The general format for the variable names used for overrides is <service>_<filename>_<file extension>_overrides. For example, the variable name used in this example to define a meter exclusion in the pipeline.yml file for the Telemetry service (ceilometer) is ceilometer_pipeline_yaml_overrides.
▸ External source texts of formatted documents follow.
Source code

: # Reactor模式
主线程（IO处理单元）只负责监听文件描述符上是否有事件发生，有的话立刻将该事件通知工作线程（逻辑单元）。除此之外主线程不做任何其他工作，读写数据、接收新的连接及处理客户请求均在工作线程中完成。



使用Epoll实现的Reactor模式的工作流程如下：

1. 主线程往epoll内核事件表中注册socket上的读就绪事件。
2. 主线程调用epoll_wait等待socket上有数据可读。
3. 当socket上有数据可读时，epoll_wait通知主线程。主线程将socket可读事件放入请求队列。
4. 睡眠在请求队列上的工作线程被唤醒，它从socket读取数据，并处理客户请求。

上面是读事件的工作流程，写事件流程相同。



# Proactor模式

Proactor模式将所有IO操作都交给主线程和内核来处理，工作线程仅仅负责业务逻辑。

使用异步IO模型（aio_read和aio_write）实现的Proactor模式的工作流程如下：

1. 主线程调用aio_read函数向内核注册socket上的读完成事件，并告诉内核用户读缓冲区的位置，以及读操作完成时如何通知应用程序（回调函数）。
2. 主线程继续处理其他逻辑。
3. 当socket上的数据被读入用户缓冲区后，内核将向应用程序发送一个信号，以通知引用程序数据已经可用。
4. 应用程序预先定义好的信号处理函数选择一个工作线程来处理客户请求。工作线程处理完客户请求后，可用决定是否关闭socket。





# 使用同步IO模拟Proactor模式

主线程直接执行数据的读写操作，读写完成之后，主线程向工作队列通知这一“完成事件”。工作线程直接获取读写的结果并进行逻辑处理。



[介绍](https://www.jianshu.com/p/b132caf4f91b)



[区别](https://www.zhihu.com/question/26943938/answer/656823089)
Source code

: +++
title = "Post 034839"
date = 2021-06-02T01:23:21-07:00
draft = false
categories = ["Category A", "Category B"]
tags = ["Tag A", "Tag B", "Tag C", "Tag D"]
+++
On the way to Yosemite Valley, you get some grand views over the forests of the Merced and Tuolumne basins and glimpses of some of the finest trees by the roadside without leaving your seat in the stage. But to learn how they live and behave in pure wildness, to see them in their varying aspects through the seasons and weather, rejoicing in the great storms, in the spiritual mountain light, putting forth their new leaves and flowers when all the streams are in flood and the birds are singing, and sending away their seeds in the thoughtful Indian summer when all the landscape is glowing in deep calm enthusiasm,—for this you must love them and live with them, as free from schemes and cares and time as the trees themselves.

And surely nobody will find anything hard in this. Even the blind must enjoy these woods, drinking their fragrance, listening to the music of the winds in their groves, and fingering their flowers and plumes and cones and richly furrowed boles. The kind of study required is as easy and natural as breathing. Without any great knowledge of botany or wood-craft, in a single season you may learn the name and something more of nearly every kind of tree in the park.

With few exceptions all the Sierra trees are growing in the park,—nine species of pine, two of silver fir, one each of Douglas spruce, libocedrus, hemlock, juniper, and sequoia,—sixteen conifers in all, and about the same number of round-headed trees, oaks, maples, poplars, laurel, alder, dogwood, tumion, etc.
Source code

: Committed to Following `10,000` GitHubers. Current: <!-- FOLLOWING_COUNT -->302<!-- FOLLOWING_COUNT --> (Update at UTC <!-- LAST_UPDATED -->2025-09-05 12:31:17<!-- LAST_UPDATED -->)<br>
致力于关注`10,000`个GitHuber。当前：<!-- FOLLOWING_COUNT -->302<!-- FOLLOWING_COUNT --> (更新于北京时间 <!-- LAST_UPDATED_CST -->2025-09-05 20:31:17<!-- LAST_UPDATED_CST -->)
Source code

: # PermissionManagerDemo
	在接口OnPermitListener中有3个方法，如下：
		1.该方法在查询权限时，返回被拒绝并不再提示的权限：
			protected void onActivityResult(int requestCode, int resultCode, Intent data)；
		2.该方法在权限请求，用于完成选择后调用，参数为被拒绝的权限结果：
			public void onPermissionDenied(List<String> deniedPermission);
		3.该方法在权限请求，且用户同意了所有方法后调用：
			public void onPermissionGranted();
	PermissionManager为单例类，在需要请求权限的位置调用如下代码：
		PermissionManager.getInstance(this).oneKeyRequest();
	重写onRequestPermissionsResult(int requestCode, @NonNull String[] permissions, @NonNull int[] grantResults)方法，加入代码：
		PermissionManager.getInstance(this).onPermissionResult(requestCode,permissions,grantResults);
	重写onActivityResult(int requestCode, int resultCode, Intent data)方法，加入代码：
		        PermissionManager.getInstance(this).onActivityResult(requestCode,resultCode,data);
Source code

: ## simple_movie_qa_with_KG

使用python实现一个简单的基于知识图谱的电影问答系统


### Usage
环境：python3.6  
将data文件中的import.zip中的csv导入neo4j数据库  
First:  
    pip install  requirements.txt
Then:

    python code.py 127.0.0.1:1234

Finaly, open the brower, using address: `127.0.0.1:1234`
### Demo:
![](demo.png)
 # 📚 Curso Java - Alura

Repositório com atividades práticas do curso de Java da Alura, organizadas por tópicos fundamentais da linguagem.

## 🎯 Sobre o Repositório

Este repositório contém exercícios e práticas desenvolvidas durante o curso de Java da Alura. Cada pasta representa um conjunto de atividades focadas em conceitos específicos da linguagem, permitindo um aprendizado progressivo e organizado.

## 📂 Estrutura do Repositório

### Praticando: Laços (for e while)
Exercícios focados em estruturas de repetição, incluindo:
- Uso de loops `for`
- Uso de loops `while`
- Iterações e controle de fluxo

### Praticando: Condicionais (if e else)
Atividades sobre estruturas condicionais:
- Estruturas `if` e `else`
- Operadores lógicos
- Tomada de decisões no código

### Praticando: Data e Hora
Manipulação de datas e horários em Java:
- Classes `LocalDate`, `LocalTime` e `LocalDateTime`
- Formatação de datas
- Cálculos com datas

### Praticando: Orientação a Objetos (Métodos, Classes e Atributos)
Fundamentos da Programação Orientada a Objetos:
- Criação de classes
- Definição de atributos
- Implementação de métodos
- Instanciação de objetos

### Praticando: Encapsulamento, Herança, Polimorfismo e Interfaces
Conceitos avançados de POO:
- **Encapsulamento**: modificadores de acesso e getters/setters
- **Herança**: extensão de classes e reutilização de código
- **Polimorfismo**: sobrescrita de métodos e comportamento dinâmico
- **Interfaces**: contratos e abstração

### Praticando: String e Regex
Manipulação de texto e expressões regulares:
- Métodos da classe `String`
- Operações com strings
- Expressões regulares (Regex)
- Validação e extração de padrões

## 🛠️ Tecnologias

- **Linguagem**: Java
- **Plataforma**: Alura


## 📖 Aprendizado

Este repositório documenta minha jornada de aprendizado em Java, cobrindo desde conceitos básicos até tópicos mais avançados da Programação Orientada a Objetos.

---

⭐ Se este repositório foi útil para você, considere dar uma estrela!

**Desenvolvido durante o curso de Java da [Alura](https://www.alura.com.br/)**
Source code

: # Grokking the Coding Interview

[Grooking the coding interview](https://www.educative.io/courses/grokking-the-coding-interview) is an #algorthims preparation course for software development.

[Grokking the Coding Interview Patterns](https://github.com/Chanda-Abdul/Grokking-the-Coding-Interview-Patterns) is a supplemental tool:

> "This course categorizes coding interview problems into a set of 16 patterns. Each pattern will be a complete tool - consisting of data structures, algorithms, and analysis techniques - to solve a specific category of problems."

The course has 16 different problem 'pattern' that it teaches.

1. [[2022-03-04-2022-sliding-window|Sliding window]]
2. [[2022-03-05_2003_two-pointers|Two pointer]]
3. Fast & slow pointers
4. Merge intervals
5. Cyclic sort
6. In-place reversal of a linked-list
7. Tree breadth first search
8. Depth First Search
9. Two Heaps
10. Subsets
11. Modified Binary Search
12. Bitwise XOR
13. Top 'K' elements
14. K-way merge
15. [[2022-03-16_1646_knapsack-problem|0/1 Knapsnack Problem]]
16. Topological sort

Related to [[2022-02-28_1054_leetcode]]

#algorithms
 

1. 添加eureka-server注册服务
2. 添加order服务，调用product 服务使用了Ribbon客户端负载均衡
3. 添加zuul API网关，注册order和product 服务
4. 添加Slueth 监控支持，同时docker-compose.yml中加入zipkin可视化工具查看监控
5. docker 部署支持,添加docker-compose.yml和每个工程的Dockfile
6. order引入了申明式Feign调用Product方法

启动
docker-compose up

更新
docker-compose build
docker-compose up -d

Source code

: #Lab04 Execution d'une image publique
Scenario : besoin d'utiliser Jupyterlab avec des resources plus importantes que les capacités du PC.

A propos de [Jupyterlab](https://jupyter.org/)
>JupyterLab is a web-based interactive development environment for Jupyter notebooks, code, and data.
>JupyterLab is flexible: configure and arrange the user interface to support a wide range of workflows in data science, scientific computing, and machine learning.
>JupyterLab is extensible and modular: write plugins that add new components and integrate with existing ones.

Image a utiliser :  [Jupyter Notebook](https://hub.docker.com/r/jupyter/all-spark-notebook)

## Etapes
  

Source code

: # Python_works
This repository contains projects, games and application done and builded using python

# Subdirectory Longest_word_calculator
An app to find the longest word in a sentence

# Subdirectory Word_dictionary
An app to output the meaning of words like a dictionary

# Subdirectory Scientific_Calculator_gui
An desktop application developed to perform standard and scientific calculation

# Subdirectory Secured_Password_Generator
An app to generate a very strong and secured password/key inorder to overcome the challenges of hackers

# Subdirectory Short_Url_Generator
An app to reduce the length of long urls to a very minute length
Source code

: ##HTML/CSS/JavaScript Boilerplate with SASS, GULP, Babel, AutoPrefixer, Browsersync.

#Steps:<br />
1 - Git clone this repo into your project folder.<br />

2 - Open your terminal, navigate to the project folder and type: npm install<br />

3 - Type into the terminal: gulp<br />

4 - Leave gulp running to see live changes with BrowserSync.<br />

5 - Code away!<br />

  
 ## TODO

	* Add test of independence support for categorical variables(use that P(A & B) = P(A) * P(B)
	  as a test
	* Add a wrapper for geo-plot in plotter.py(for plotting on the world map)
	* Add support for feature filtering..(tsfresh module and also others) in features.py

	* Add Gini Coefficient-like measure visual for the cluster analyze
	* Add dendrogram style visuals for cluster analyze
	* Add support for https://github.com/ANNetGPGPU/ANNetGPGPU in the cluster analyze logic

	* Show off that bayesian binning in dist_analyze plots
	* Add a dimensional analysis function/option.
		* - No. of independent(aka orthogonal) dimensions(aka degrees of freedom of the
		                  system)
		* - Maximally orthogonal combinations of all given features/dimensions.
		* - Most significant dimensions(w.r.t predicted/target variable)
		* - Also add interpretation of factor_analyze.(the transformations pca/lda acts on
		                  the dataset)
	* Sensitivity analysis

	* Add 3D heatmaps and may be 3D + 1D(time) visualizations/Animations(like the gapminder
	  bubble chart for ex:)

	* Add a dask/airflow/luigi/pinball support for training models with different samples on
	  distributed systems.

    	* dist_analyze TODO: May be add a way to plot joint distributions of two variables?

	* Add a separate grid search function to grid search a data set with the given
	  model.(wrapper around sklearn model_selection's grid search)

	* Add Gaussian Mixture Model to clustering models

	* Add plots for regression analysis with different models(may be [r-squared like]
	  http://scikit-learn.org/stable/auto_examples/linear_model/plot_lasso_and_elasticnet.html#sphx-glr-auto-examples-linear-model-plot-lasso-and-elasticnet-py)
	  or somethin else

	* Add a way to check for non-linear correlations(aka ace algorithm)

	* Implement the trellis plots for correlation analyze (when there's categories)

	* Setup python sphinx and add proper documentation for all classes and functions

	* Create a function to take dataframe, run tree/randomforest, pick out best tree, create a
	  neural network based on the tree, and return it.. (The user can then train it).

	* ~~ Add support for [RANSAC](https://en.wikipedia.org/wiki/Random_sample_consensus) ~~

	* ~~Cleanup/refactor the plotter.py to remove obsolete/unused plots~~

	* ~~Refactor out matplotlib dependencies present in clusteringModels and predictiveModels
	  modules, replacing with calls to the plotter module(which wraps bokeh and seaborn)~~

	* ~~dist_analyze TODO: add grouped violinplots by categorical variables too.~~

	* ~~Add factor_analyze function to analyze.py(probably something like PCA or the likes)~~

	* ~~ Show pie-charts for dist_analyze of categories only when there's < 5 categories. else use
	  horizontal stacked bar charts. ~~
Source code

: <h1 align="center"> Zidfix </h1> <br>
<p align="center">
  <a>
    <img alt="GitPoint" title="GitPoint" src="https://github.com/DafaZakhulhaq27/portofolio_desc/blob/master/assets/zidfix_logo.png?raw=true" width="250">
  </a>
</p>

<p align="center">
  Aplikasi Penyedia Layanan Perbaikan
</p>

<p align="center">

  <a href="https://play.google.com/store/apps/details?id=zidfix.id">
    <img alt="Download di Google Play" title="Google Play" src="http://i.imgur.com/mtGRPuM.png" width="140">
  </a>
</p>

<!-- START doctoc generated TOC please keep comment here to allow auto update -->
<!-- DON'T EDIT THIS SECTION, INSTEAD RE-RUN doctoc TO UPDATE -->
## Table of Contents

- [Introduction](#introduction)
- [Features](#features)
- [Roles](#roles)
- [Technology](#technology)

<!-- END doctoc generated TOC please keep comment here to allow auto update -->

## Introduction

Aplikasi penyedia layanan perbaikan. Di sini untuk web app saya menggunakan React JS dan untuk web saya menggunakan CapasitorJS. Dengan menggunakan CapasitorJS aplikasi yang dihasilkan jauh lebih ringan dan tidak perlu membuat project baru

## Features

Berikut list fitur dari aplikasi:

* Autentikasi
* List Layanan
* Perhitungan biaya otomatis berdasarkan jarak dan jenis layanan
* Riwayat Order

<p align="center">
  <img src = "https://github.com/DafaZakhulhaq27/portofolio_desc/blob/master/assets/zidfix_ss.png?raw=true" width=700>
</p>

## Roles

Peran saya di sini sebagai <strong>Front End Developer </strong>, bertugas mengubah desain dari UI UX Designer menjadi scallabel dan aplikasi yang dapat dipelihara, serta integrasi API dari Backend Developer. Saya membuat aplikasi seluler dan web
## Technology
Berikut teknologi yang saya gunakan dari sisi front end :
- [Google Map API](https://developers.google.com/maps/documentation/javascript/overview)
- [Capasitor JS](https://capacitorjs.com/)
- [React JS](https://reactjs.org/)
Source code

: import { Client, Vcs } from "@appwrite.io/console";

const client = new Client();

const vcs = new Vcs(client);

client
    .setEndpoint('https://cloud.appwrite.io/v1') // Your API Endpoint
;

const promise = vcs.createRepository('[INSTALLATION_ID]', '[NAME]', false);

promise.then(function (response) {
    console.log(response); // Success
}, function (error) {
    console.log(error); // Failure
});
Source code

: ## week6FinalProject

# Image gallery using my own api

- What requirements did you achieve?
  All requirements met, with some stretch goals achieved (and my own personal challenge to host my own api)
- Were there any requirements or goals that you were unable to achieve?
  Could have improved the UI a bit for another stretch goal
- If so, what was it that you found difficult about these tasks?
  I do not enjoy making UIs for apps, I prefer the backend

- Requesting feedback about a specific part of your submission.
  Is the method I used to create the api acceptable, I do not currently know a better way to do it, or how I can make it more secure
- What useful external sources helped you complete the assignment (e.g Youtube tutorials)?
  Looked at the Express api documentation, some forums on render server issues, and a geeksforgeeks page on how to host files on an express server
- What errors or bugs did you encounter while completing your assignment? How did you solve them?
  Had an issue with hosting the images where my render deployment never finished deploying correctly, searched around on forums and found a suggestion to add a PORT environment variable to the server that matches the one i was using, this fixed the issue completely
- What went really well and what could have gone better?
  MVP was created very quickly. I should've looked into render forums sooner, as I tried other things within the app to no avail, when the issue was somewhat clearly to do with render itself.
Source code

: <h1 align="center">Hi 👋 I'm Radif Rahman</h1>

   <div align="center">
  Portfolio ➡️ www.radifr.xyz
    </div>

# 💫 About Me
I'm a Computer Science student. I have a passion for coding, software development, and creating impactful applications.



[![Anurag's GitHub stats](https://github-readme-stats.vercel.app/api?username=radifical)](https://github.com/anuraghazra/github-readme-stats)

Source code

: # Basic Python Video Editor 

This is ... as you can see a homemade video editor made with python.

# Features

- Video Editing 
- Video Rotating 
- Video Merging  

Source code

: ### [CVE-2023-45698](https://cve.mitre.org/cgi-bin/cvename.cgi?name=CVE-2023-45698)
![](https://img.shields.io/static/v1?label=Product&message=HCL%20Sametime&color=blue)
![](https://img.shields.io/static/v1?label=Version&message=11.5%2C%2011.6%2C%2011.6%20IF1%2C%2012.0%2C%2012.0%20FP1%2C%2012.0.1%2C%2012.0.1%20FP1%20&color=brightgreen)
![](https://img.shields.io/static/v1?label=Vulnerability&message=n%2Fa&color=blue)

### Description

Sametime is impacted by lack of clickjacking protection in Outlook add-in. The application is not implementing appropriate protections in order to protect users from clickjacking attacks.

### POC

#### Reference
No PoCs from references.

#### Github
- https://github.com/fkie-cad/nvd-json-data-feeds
Currently available overrides

The following override variables are available.

Galera:
  • galera_client_my_cnf_overrides
  • galera_my_cnf_overrides
  • galera_cluster_cnf_overrides
  • galera_debian_cnf_overrides
Telemetry service (ceilometer):
  • ceilometer_policy_overrides
  • ceilometer_ceilometer_conf_overrides
  • ceilometer_event_definitions_yaml_overrides
  • ceilometer_event_pipeline_yaml_overrides
  • ceilometer_pipeline_yaml_overrides
Block Storage (cinder):
  • cinder_policy_overrides
  • cinder_rootwrap_conf_overrides
  • cinder_api_paste_ini_overrides
  • cinder_cinder_conf_overrides
Image service (glance):
  • glance_glance_api_paste_ini_overrides
  • glance_glance_api_conf_overrides
  • glance_glance_cache_conf_overrides
  • glance_glance_manage_conf_overrides
  • glance_glance_registry_paste_ini_overrides
  • glance_glance_registry_conf_overrides
  • glance_glance_scrubber_conf_overrides
  • glance_glance_scheme_json_overrides
  • glance_policy_overrides
Orchestration service (heat):
  • heat_heat_conf_overrides
  • heat_api_paste_ini_overrides
  • heat_default_yaml_overrides
  • heat_aws_rds_dbinstance_yaml_overrides
  • heat_policy_overrides
Identity service (keystone):
  • keystone_keystone_conf_overrides
  • keystone_keystone_default_conf_overrides
  • keystone_keystone_paste_ini_overrides
  • keystone_policy_overrides
Networking service (neutron):
  • neutron_neutron_conf_overrides
  • neutron_ml2_conf_ini_overrides
  • neutron_dhcp_agent_ini_overrides
  • neutron_api_paste_ini_overrides
  • neutron_rootwrap_conf_overrides
  • neutron_policy_overrides
  • neutron_dnsmasq_neutron_conf_overrides
  • neutron_l3_agent_ini_overrides
  • neutron_metadata_agent_ini_overrides
  • neutron_metering_agent_ini_overrides
Compute service (nova):
  • nova_nova_conf_overrides
  • nova_rootwrap_conf_overrides
  • nova_api_paste_ini_overrides
  • nova_policy_overrides
Object Storage service (swift):
  • swift_swift_conf_overrides
  • swift_swift_dispersion_conf_overrides
  • swift_proxy_server_conf_overrides
  • swift_account_server_conf_overrides
  • swift_account_server_replicator_conf_overrides
  • swift_container_server_conf_overrides
  • swift_container_server_replicator_conf_overrides
  • swift_object_server_conf_overrides
  • swift_object_server_replicator_conf_overrides
Tempest:
  • tempest_tempest_conf_overrides
pip:
  • pip_global_conf_overrides

Note

Possible additional overrides can be found in the "Tunable Section" of each role's main.yml file, such as /etc/ansible/roles/role_name/defaults/main.yml.